[Records for this exercise]

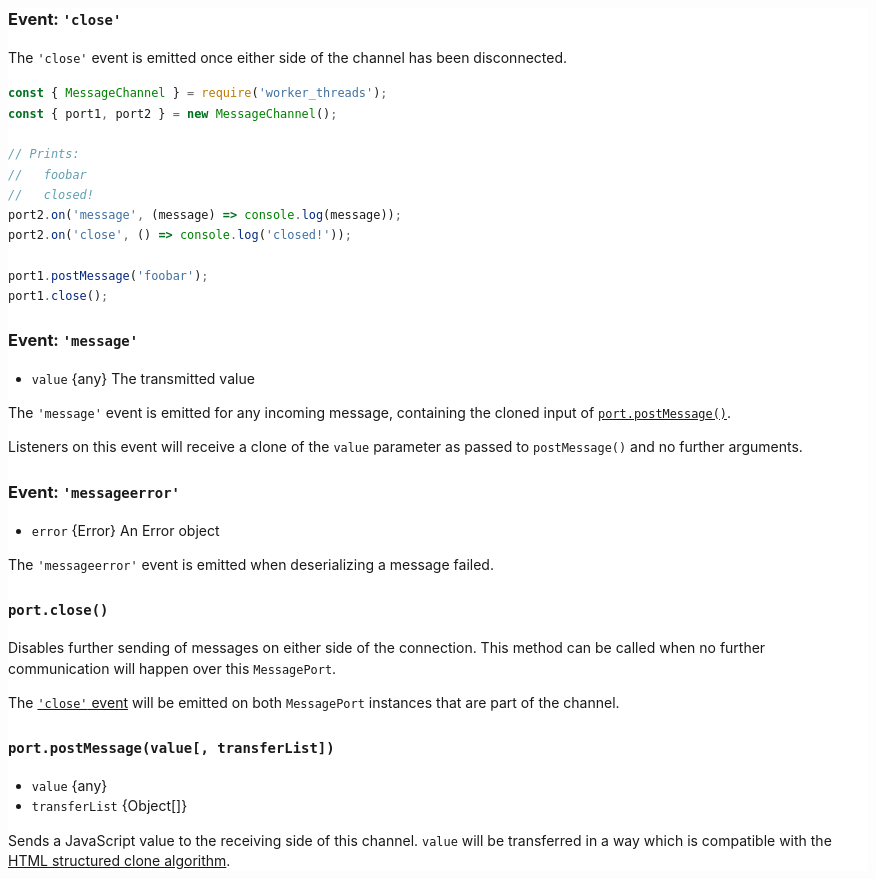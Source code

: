 ### Event: `'close'`


The `'close'` event is emitted once either side of the channel has been
disconnected.

```js
const { MessageChannel } = require('worker_threads');
const { port1, port2 } = new MessageChannel();

// Prints:
//   foobar
//   closed!
port2.on('message', (message) => console.log(message));
port2.on('close', () => console.log('closed!'));

port1.postMessage('foobar');
port1.close();
```

### Event: `'message'`


* `value` {any} The transmitted value

The `'message'` event is emitted for any incoming message, containing the cloned
input of [`port.postMessage()`][].

Listeners on this event will receive a clone of the `value` parameter as passed
to `postMessage()` and no further arguments.

### Event: `'messageerror'`


* `error` {Error} An Error object

The `'messageerror'` event is emitted when deserializing a message failed.

### `port.close()`


Disables further sending of messages on either side of the connection.
This method can be called when no further communication will happen over this
`MessagePort`.

The [`'close'` event][] will be emitted on both `MessagePort` instances that
are part of the channel.

### `port.postMessage(value[, transferList])`


* `value` {any}
* `transferList` {Object[]}

Sends a JavaScript value to the receiving side of this channel.
`value` will be transferred in a way which is compatible with
the [HTML structured clone algorithm][].


[Addons worker support]: addons.md#addons_worker_support
[ECMAScript module loader]: esm.md#esm_data_imports
[HTML structured clone algorithm]: https://developer.mozilla.org/en-US/docs/Web/API/Web_Workers_API/Structured_clone_algorithm
[Signals events]: process.md#process_signal_events
[Web Workers]: https://developer.mozilla.org/en-US/docs/Web/API/Web_Workers_API
[`'close'` event]: #worker_threads_event_close
[`'exit'` event]: #worker_threads_event_exit
[`'online'` event]: #worker_threads_event_online
[`ArrayBuffer`]: https://developer.mozilla.org/en-US/docs/Web/JavaScript/Reference/Global_Objects/ArrayBuffer
[`AsyncResource`]: async_hooks.md#async_hooks_class_asyncresource
[`Buffer.allocUnsafe()`]: buffer.md#buffer_static_method_buffer_allocunsafe_size
[`Buffer`]: buffer.md
[`ERR_MISSING_MESSAGE_PORT_IN_TRANSFER_LIST`]: errors.md#errors_err_missing_message_port_in_transfer_list
[`ERR_WORKER_NOT_RUNNING`]: errors.md#ERR_WORKER_NOT_RUNNING
[`EventTarget`]: https://developer.mozilla.org/en-US/docs/Web/API/EventTarget
[`FileHandle`]: fs.md#fs_class_filehandle
[`KeyObject`]: crypto.md#crypto_class_keyobject
[`MessagePort`]: #worker_threads_class_messageport
[`SharedArrayBuffer`]: https://developer.mozilla.org/en-US/docs/Web/JavaScript/Reference/Global_Objects/SharedArrayBuffer
[`Uint8Array`]: https://developer.mozilla.org/en-US/docs/Web/JavaScript/Reference/Global_Objects/Uint8Array
[`WebAssembly.Module`]: https://developer.mozilla.org/en-US/docs/Web/JavaScript/Reference/Global_Objects/WebAssembly/Module
[`Worker`]: #worker_threads_class_worker
[`cluster` module]: cluster.md
[`data:` URL]: https://developer.mozilla.org/en-US/docs/Web/HTTP/Basics_of_HTTP/Data_URIs
[`fs.close()`]: fs.md#fs_fs_close_fd_callback
[`fs.open()`]: fs.md#fs_fs_open_path_flags_mode_callback
[`markAsUntransferable()`]: #worker_threads_worker_markasuntransferable_object
[`perf_hooks.performance`]: #perf_hooks.md#perf_hooks_perf_hooks_performance
[`perf_hooks` `eventLoopUtilization()`]: perf_hooks.md#perf_hooks_performance_eventlooputilization_utilization1_utilization2
[`port.on('message')`]: #worker_threads_event_message
[`port.onmessage()`]: https://developer.mozilla.org/en-US/docs/Web/API/MessagePort/onmessage
[`port.postMessage()`]: #worker_threads_port_postmessage_value_transferlist
[`process.abort()`]: process.md#process_process_abort
[`process.chdir()`]: process.md#process_process_chdir_directory
[`process.env`]: process.md#process_process_env
[`process.execArgv`]: process.md#process_process_execargv
[`process.exit()`]: process.md#process_process_exit_code
[`process.stderr`]: process.md#process_process_stderr
[`process.stdin`]: process.md#process_process_stdin
[`process.stdout`]: process.md#process_process_stdout
[`process.title`]: process.md#process_process_title
[`require('worker_threads').isMainThread`]: #worker_threads_worker_ismainthread
[`require('worker_threads').parentPort.on('message')`]: #worker_threads_event_message
[`require('worker_threads').parentPort`]: #worker_threads_worker_parentport
[`require('worker_threads').parentPort.postMessage()`]: #worker_threads_worker_postmessage_value_transferlist
[`require('worker_threads').threadId`]: #worker_threads_worker_threadid
[`require('worker_threads').workerData`]: #worker_threads_worker_workerdata
[`trace_events`]: tracing.md
[`v8.getHeapSnapshot()`]: v8.md#v8_v8_getheapsnapshot
[`vm`]: vm.md
[`Worker constructor options`]: #worker_threads_new_worker_filename_options
[`worker.on('message')`]: #worker_threads_event_message_1
[`worker.postMessage()`]: #worker_threads_worker_postmessage_value_transferlist
[`worker.SHARE_ENV`]: #worker_threads_worker_share_env
[`worker.terminate()`]: #worker_threads_worker_terminate
[`worker.threadId`]: #worker_threads_worker_threadid_1
[async-resource-worker-pool]: async_hooks.md#async-resource-worker-pool
[browser `MessagePort`]: https://developer.mozilla.org/en-US/docs/Web/API/MessagePort
[child processes]: child_process.md
[contextified]: vm.md#vm_what_does_it_mean_to_contextify_an_object
[v8.serdes]: v8.md#v8_serialization_api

[/Records for this exercise]

What is expected: Scan the entries for the string "console" and report only how many lines contain it.

Response to this exercise: 2